Orphée, 1900-1905
Huile sur carton, H. 0.53 m ; L. 0.68 m
Signé en bas à gauche : ODILON REDON.
Provenance : Collection Gustave Fayet, Béziers
Collection particulière, France
Roseline Bacou, Odilon Redon, Genève, 1956, t. I, p. 160, note 1; p. 257, texte et note 1.
Klaus Berger, Odilon Redon, Phantasie und Farbe, Cologne, 1964, p. 191, no. 126.
Alec Wildenstein, Odilon Redon. Catalogue raisonné de l’œuvre peint et dessiné, Paris, 1994, vol. II (Mythes et légendes), p. 70, no. 886.
Le mythe d’Orphée, figure majeure de la mythologie grecque, a inspiré maints créateurs, peintres et musiciens, de Monteverdi à Delacroix, de Gluck à Gustave Moreau. Ce dernier a renouvelé la tradition iconographique et certainement influencé Redon en représentant une jeune fille tenant entre ses bras la lyre et la tête d’Orphée, qu’elle contemple avec gravité.
Confié aux soins d’un oncle, Odilon Redon (1840-1916) passe son enfance dans le domaine isolé de Peyrelebade, dans les Landes, où il souffre d’angoisse et d’un sentiment d’abandon. À l’âge de vingt ans, il se rend à Paris, mais ne trouve guère de satisfaction dans l’étude de l’architecture, pas plus que dans l’enseignement du peintre académique Jean-Léon Gérome. À Bordeaux, il rencontre Rodolphe Bresdin qui l’encourage et lui enseigne la gravure.
D’une vision ténébreuse…
Au cours des années 1870 et 1880, Redon produit une série de fusains et de lithographies qu’il appelle « mes peintures noires ». Ces représentations obscures, conçues pour la plupart dans sa terre de Peyrelebade, disparaîtront par la suite peu à peu de son œuvre. En 1880, il épouse une jeune fille créole, Camille Falte et neuf ans plus tard naît leur fils unique Arï. En 1897, Redon perd sa propriété de Peyrelebade et sa vision ténébreuse prend fin peu après.
…au goût de la couleur
C’est vers 1900, alors qu’il a soixante ans, qu’une nouvelle période créatrice commence pour Redon. Il recourt alors à la peinture et au pastel et déploie un sens admirable de l’orchestration chromatique. Il partage non seulement le goût de l’intimité et celui de la couleur – perçue comme un élément constructif et non plus imitatif – avec la nouvelle génération d’artistes, mais aussi un sens nouveau de l’espace qu’il dépouille progressivement de ses différents plans pour n’en constituer plus qu’un.

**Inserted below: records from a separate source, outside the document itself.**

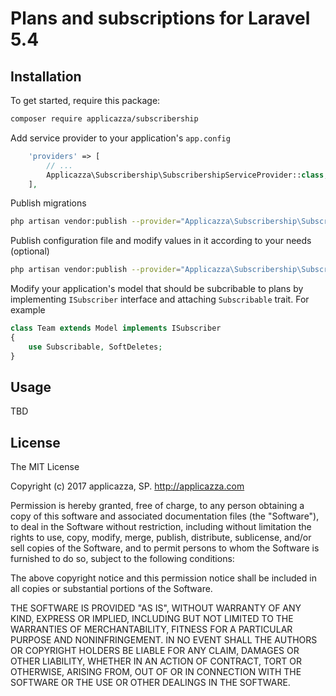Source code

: # Plans and subscriptions for Laravel 5.4

## Installation

To get started, require this package:

```bash
composer require applicazza/subscribership
```

Add service provider to your application's `app.config`

```php
    'providers' => [
        // ...
        Applicazza\Subscribership\SubscribershipServiceProvider::class,
    ],
```

Publish migrations

```bash
php artisan vendor:publish --provider="Applicazza\Subscribership\SubscribershipServiceProvider" --tag=migrations
```

Publish configuration file and modify values in it according to your needs (optional)

```bash
php artisan vendor:publish --provider="Applicazza\Subscribership\SubscribershipServiceProvider" --tag=config
```

Modify your application's model that should be subcribable to plans by implementing ```ISubscriber``` interface and attaching ```Subscribable``` trait. For example

```php
class Team extends Model implements ISubscriber
{
    use Subscribable, SoftDeletes;
}
```

## Usage

TBD

## License

The MIT License

Copyright (c) 2017 applicazza, SP. http://applicazza.com

Permission is hereby granted, free of charge, to any person obtaining a copy
of this software and associated documentation files (the "Software"), to deal
in the Software without restriction, including without limitation the rights
to use, copy, modify, merge, publish, distribute, sublicense, and/or sell
copies of the Software, and to permit persons to whom the Software is
furnished to do so, subject to the following conditions:

The above copyright notice and this permission notice shall be included in
all copies or substantial portions of the Software.

THE SOFTWARE IS PROVIDED "AS IS", WITHOUT WARRANTY OF ANY KIND, EXPRESS OR
IMPLIED, INCLUDING BUT NOT LIMITED TO THE WARRANTIES OF MERCHANTABILITY,
FITNESS FOR A PARTICULAR PURPOSE AND NONINFRINGEMENT. IN NO EVENT SHALL THE
AUTHORS OR COPYRIGHT HOLDERS BE LIABLE FOR ANY CLAIM, DAMAGES OR OTHER
LIABILITY, WHETHER IN AN ACTION OF CONTRACT, TORT OR OTHERWISE, ARISING FROM,
OUT OF OR IN CONNECTION WITH THE SOFTWARE OR THE USE OR OTHER DEALINGS IN
THE SOFTWARE.
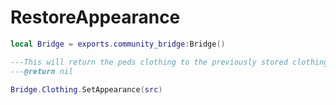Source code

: # RestoreAppearance

```lua
local Bridge = exports.community_bridge:Bridge()

---This will return the peds clothing to the previously stored clothing
---@return nil

Bridge.Clothing.SetAppearance(src)
```
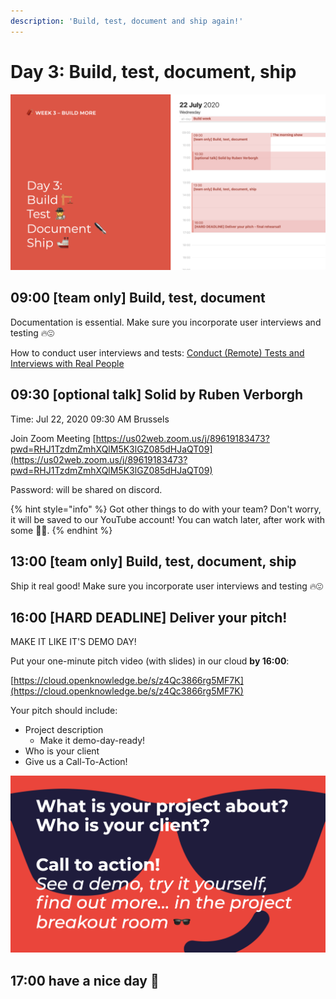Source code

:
 ```yaml
---
description: 'Build, test, document and ship again!'
---
```


# Day 3: Build, test, document, ship

![](../../.gitbook/assets/screenshot-2020-07-19-at-19.07.28.png)

## 09:00 \[team only\] Build, test, document

Documentation is essential. Make sure you incorporate user interviews and testing 🔥😍

How to conduct user interviews and tests: [Conduct \(Remote\) Tests and Interviews with Real People](../../tutorials/how-to-conduct-remote-tests-and-interviews-with-real-people.md)

## 09:30 \[optional talk\] Solid by Ruben Verborgh

Time: Jul 22, 2020 09:30 AM Brussels

Join Zoom Meeting [https://us02web.zoom.us/j/89619183473?pwd=RHJ1TzdmZmhXQlM5K3lGZ085dHJaQT09](https://us02web.zoom.us/j/89619183473?pwd=RHJ1TzdmZmhXQlM5K3lGZ085dHJaQT09)

Password: will be shared on discord.

{% hint style="info" %}
Got other things to do with your team? Don't worry, it will be saved to our YouTube account! You can watch later, after work with some 🍿🥤.
{% endhint %}

## 13:00 \[team only\] Build, test, document, ship

Ship it real good! Make sure you incorporate user interviews and testing 🔥😍

## 16:00 \[HARD DEADLINE\] Deliver your pitch!

MAKE IT LIKE IT'S DEMO DAY!

Put your one-minute pitch video \(with slides\) in our cloud **by 16:00**:

[https://cloud.openknowledge.be/s/z4Qc3866rg5MF7K](https://cloud.openknowledge.be/s/z4Qc3866rg5MF7K)

Your pitch should include:

* Project description
  * Make it demo-day-ready!
* Who is your client
* Give us a Call-To-Action!

![](../../.gitbook/assets/screenshot-2020-07-22-at-11.20.55.png)

## 17:00 have a nice day 🥳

Ainsi, la surface unie qui en résulte ne renvoie plus à l’aspect tactile de notre expérience quotidienne, mais révèle les traces magiques de ses visions immatérielles.
Le mythe d’Orphée
Notre tableau fait partie d’une série de représentations qu’élabore Redon sur le mythe d’Orphée. Fils du dieu fleuve Oeagre et de la muse Calliope, il est avant tout musicien. Il invente la cithare à neuf cordes et détient le pouvoir d’apaiser avec ses chants les bêtes féroces et les hommes sauvages. Sa femme, la nymphe Eurydice, meurt des suites d’une morsure de vipère. Hadès, dieu des Enfers, l’autorise à ramener son épouse sur terre à condition qu’Orphée ne se retourne vers elle lors du voyage de retour. Mais, ne résistant pas au désir de la revoir, Orphée tourne son regard vers Eurydice qui disparaît à jamais dans les ténèbres de la mort. Désespéré et inconsolable, Orphée, enfermé dans le souvenir de son amour perdu, reste sourd aux avances des femmes thraces qui, de dépit, le déchiquettent. Ses restes roulent dans les eaux du fleuve Nestos et, tandis que le courant l’emporte, sa tête continue d’appeler Eurydice.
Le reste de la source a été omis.